▸ **The task**:
Could you return all of the entries word for word, minus any pictures?

::::

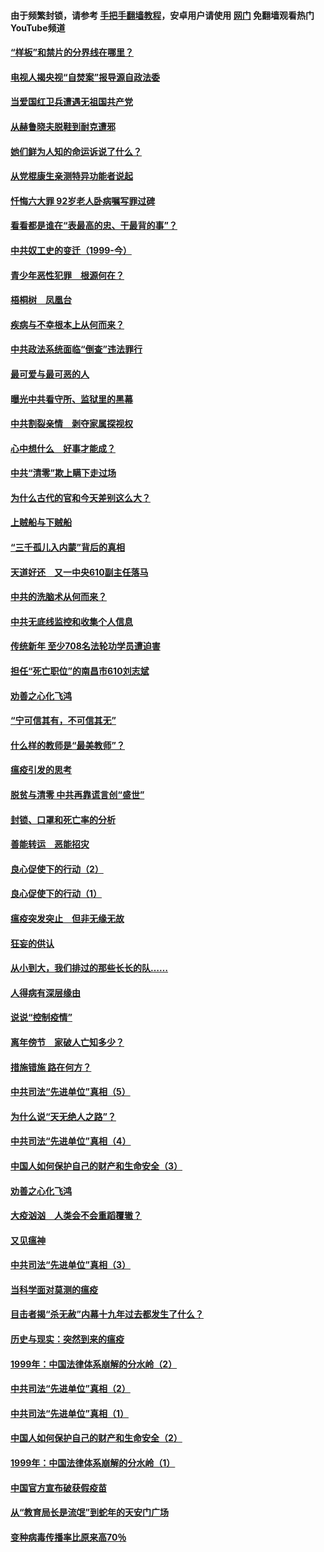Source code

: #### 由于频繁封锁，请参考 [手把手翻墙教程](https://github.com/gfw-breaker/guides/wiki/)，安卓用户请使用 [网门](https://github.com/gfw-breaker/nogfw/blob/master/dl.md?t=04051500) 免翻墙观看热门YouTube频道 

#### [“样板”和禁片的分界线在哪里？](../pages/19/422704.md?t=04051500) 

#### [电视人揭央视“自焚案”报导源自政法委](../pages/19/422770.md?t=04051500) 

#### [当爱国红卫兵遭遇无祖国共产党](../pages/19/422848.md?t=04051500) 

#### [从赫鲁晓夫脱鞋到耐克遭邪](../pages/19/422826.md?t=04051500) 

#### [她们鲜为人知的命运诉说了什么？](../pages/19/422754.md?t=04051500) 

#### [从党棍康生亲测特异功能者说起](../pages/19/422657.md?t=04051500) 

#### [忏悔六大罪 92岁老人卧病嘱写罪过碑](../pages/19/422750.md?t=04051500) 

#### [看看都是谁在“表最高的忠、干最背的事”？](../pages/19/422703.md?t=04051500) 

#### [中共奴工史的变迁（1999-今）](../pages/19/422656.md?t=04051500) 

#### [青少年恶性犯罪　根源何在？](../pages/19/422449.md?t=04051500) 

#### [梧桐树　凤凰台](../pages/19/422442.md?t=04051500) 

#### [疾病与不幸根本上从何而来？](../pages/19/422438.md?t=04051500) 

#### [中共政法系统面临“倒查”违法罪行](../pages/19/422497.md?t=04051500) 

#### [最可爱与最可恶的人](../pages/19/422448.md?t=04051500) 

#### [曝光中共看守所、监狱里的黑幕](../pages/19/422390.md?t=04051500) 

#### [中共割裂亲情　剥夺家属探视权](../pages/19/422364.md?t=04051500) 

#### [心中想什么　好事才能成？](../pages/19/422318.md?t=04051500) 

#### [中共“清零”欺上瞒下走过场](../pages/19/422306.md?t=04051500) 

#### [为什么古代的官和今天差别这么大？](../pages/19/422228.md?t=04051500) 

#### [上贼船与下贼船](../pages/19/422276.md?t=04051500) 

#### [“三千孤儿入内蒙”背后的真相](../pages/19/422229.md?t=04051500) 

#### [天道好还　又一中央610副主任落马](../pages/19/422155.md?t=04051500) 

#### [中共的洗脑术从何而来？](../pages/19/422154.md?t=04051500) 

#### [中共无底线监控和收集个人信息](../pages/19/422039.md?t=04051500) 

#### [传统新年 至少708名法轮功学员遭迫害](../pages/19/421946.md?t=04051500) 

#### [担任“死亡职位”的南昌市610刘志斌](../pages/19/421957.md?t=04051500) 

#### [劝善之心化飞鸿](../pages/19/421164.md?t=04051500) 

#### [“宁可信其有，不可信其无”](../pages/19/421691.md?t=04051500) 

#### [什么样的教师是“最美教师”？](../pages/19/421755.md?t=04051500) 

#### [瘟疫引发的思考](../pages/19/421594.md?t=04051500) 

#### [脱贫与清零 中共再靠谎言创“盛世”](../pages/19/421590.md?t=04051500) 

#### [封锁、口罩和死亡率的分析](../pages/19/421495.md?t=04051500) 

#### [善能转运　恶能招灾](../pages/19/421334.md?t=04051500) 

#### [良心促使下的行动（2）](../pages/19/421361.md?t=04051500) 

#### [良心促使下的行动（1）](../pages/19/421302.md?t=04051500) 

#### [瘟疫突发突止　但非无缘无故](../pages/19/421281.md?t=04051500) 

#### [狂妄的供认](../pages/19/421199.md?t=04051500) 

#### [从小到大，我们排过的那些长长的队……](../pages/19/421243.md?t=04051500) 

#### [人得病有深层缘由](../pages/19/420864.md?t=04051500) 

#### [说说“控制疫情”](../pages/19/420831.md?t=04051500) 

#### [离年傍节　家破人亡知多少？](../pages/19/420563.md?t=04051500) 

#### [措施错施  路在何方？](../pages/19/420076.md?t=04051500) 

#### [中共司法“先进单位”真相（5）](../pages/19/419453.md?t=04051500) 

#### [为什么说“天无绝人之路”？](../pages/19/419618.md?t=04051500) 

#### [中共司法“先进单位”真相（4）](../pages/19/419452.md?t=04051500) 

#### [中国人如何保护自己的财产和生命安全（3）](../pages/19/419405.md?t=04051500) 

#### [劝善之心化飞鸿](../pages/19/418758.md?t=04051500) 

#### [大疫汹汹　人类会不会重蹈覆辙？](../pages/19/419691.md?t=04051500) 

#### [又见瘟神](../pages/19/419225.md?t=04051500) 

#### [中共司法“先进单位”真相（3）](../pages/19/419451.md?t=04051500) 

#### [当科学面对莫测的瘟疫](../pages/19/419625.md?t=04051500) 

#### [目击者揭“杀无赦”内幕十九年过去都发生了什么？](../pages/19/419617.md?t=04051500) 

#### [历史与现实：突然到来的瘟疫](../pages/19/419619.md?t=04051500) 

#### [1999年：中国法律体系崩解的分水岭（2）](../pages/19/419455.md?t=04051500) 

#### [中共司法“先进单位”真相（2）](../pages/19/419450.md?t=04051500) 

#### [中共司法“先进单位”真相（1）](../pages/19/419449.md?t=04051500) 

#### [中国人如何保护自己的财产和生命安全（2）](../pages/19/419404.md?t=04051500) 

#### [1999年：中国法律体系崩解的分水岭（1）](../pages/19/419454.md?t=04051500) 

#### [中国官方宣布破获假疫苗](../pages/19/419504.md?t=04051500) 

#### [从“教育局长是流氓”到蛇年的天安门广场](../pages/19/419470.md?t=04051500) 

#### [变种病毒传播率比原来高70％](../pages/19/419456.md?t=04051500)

::::

▸ **The completed task**:
Source code

: #### 由于频繁封锁，请参考 [手把手翻墙教程](https://github.com/gfw-breaker/guides/wiki/)，安卓用户请使用 [网门](https://github.com/gfw-breaker/nogfw/blob/master/dl.md?t=04051500) 免翻墙观看热门YouTube频道 

#### [“样板”和禁片的分界线在哪里？](../pages/19/422704.md?t=04051500) 

#### [电视人揭央视“自焚案”报导源自政法委](../pages/19/422770.md?t=04051500) 

#### [当爱国红卫兵遭遇无祖国共产党](../pages/19/422848.md?t=04051500) 

#### [从赫鲁晓夫脱鞋到耐克遭邪](../pages/19/422826.md?t=04051500) 

#### [她们鲜为人知的命运诉说了什么？](../pages/19/422754.md?t=04051500) 

#### [从党棍康生亲测特异功能者说起](../pages/19/422657.md?t=04051500) 

#### [忏悔六大罪 92岁老人卧病嘱写罪过碑](../pages/19/422750.md?t=04051500) 

#### [看看都是谁在“表最高的忠、干最背的事”？](../pages/19/422703.md?t=04051500) 

#### [中共奴工史的变迁（1999-今）](../pages/19/422656.md?t=04051500) 

#### [青少年恶性犯罪　根源何在？](../pages/19/422449.md?t=04051500) 

#### [梧桐树　凤凰台](../pages/19/422442.md?t=04051500) 

#### [疾病与不幸根本上从何而来？](../pages/19/422438.md?t=04051500) 

#### [中共政法系统面临“倒查”违法罪行](../pages/19/422497.md?t=04051500) 

#### [最可爱与最可恶的人](../pages/19/422448.md?t=04051500) 

#### [曝光中共看守所、监狱里的黑幕](../pages/19/422390.md?t=04051500) 

#### [中共割裂亲情　剥夺家属探视权](../pages/19/422364.md?t=04051500) 

#### [心中想什么　好事才能成？](../pages/19/422318.md?t=04051500) 

#### [中共“清零”欺上瞒下走过场](../pages/19/422306.md?t=04051500) 

#### [为什么古代的官和今天差别这么大？](../pages/19/422228.md?t=04051500) 

#### [上贼船与下贼船](../pages/19/422276.md?t=04051500) 

#### [“三千孤儿入内蒙”背后的真相](../pages/19/422229.md?t=04051500) 

#### [天道好还　又一中央610副主任落马](../pages/19/422155.md?t=04051500) 

#### [中共的洗脑术从何而来？](../pages/19/422154.md?t=04051500) 

#### [中共无底线监控和收集个人信息](../pages/19/422039.md?t=04051500) 

#### [传统新年 至少708名法轮功学员遭迫害](../pages/19/421946.md?t=04051500) 

#### [担任“死亡职位”的南昌市610刘志斌](../pages/19/421957.md?t=04051500) 

#### [劝善之心化飞鸿](../pages/19/421164.md?t=04051500) 

#### [“宁可信其有，不可信其无”](../pages/19/421691.md?t=04051500) 

#### [什么样的教师是“最美教师”？](../pages/19/421755.md?t=04051500) 

#### [瘟疫引发的思考](../pages/19/421594.md?t=04051500) 

#### [脱贫与清零 中共再靠谎言创“盛世”](../pages/19/421590.md?t=04051500) 

#### [封锁、口罩和死亡率的分析](../pages/19/421495.md?t=04051500) 

#### [善能转运　恶能招灾](../pages/19/421334.md?t=04051500) 

#### [良心促使下的行动（2）](../pages/19/421361.md?t=04051500) 

#### [良心促使下的行动（1）](../pages/19/421302.md?t=04051500) 

#### [瘟疫突发突止　但非无缘无故](../pages/19/421281.md?t=04051500) 

#### [狂妄的供认](../pages/19/421199.md?t=04051500) 

#### [从小到大，我们排过的那些长长的队……](../pages/19/421243.md?t=04051500) 

#### [人得病有深层缘由](../pages/19/420864.md?t=04051500) 

#### [说说“控制疫情”](../pages/19/420831.md?t=04051500) 

#### [离年傍节　家破人亡知多少？](../pages/19/420563.md?t=04051500) 

#### [措施错施  路在何方？](../pages/19/420076.md?t=04051500) 

#### [中共司法“先进单位”真相（5）](../pages/19/419453.md?t=04051500) 

#### [为什么说“天无绝人之路”？](../pages/19/419618.md?t=04051500) 

#### [中共司法“先进单位”真相（4）](../pages/19/419452.md?t=04051500) 

#### [中国人如何保护自己的财产和生命安全（3）](../pages/19/419405.md?t=04051500) 

#### [劝善之心化飞鸿](../pages/19/418758.md?t=04051500) 

#### [大疫汹汹　人类会不会重蹈覆辙？](../pages/19/419691.md?t=04051500) 

#### [又见瘟神](../pages/19/419225.md?t=04051500) 

#### [中共司法“先进单位”真相（3）](../pages/19/419451.md?t=04051500) 

#### [当科学面对莫测的瘟疫](../pages/19/419625.md?t=04051500) 

#### [目击者揭“杀无赦”内幕十九年过去都发生了什么？](../pages/19/419617.md?t=04051500) 

#### [历史与现实：突然到来的瘟疫](../pages/19/419619.md?t=04051500) 

#### [1999年：中国法律体系崩解的分水岭（2）](../pages/19/419455.md?t=04051500) 

#### [中共司法“先进单位”真相（2）](../pages/19/419450.md?t=04051500) 

#### [中共司法“先进单位”真相（1）](../pages/19/419449.md?t=04051500) 

#### [中国人如何保护自己的财产和生命安全（2）](../pages/19/419404.md?t=04051500) 

#### [1999年：中国法律体系崩解的分水岭（1）](../pages/19/419454.md?t=04051500) 

#### [中国官方宣布破获假疫苗](../pages/19/419504.md?t=04051500) 

#### [从“教育局长是流氓”到蛇年的天安门广场](../pages/19/419470.md?t=04051500) 

#### [变种病毒传播率比原来高70％](../pages/19/419456.md?t=04051500)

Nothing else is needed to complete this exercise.